St Mary's Church interior features some very rare wooden crosses (grave markers) recovered from the Continent shortly after World War I and among notable graves in the churchyard, are those of Brooklands-based racing driver J G Parry-Thomas who died at Pendine Sands in Wales in 1927 while attacking the world Land Speed Record and Bert le Vack, one of the greatest ever motorcyclists to have raced at Brooklands. Also buried there were Scottish aviation pioneer and Vickers' first test pilot Harold Barnwell who was killed flying a new prototype fighter at Joyce Green Aerodrome near Dartford, Kent, in 1917 and Ebeneezer Mears, who founded a well-known construction company which was based in the village for many years. One of the first British women pilots to die in a flying accident is also buried in St Mary's Churchyard - Honor Wellby, who lived with her parents at nearby St George's Hill, died after crashing an Avro 504 on take-off from Brooklands in 1928. At least three victims of the 1940 bombing of Brooklands are also buried here - 17 year old Irene Coleman, 36 year old Edward Eastwood and 21 year old Gwendoline Goddard, who all worked for Vickers at the time.

Sanway[edit]

The history of the Sanway area of Byfleet is largely unrecorded and therefore currently being researched by local historians. Among its original residents in the early 20th century was record-breaking racing motorcyclist Bert Denly who lived in Richmond Cottages.

The Sanway Laundry was a major local employer from the early 1900s until the 1960s with its distinctive green and white delivery vans. One of several late 19th century laundries established in the Sanway area of the village, it relocated during World War 1 to occupy part of the former Byfleet Brewery in High Road until closed and redeveloped c.1970 as 'The Willows' housing estate. Another smaller laundry located in Binfield Cottages (beside Top Field in Sanway) provided a laundry service for Byfleet Manor and was managed by Mrs Amelia Bailey (later Harling) but closed soon after she died c.1936.

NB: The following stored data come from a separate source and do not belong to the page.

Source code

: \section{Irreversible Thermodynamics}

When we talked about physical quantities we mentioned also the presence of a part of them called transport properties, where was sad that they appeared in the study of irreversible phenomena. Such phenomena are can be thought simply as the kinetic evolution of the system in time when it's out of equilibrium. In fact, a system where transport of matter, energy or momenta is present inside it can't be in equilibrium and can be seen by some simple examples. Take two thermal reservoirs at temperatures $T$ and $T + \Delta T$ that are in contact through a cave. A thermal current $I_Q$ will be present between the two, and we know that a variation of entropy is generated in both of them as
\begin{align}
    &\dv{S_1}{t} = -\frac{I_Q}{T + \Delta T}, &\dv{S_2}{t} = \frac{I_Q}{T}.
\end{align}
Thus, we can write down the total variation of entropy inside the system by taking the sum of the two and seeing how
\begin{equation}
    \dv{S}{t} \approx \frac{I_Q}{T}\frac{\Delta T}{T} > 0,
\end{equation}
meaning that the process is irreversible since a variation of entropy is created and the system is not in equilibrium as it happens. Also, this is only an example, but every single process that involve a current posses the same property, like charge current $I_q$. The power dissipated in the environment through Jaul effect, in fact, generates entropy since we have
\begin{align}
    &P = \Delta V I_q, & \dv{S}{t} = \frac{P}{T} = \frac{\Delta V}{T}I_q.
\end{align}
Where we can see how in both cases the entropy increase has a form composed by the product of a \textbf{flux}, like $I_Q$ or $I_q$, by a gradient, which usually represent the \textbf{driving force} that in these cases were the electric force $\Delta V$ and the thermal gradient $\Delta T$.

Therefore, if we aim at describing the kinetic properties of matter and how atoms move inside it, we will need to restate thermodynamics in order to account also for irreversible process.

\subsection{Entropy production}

Housing developments[edit]

Despite many new housing developments in recent decades and a number of flats for older residents such as 'Barnes Wallis Court' opened in 2009 at the junction of Oyster Lane and Parvis Road, Byfleet Village still has character and a number of interesting old buildings today including 12 nationally designated Listed buildings. Nine others are Locally Listed and the West end of High Road is also a Conservation Area.

21st century[edit]

Byfleet is an ancient parish. It was included as a civil parish in the Chertsey Rural District in 1884; it was added to the Woking urban district in 1933 under a County Review Order, thus extinguishing its parish council. Byfleet constitutes a civil parish. The most recent parish council was formed in 1989.[3] In June 2005, the Office of the Deputy Prime Minister refused to abolish the parish, despite its own request.[4] In May 2007, a group standing under an "Abolish Byfleet Parish Council" banner won election to the Parish Council and again proceeded to seek its abolition.[5] This was ultimately achieved and reported in the Byfleet News and Mail on 17 December 2009.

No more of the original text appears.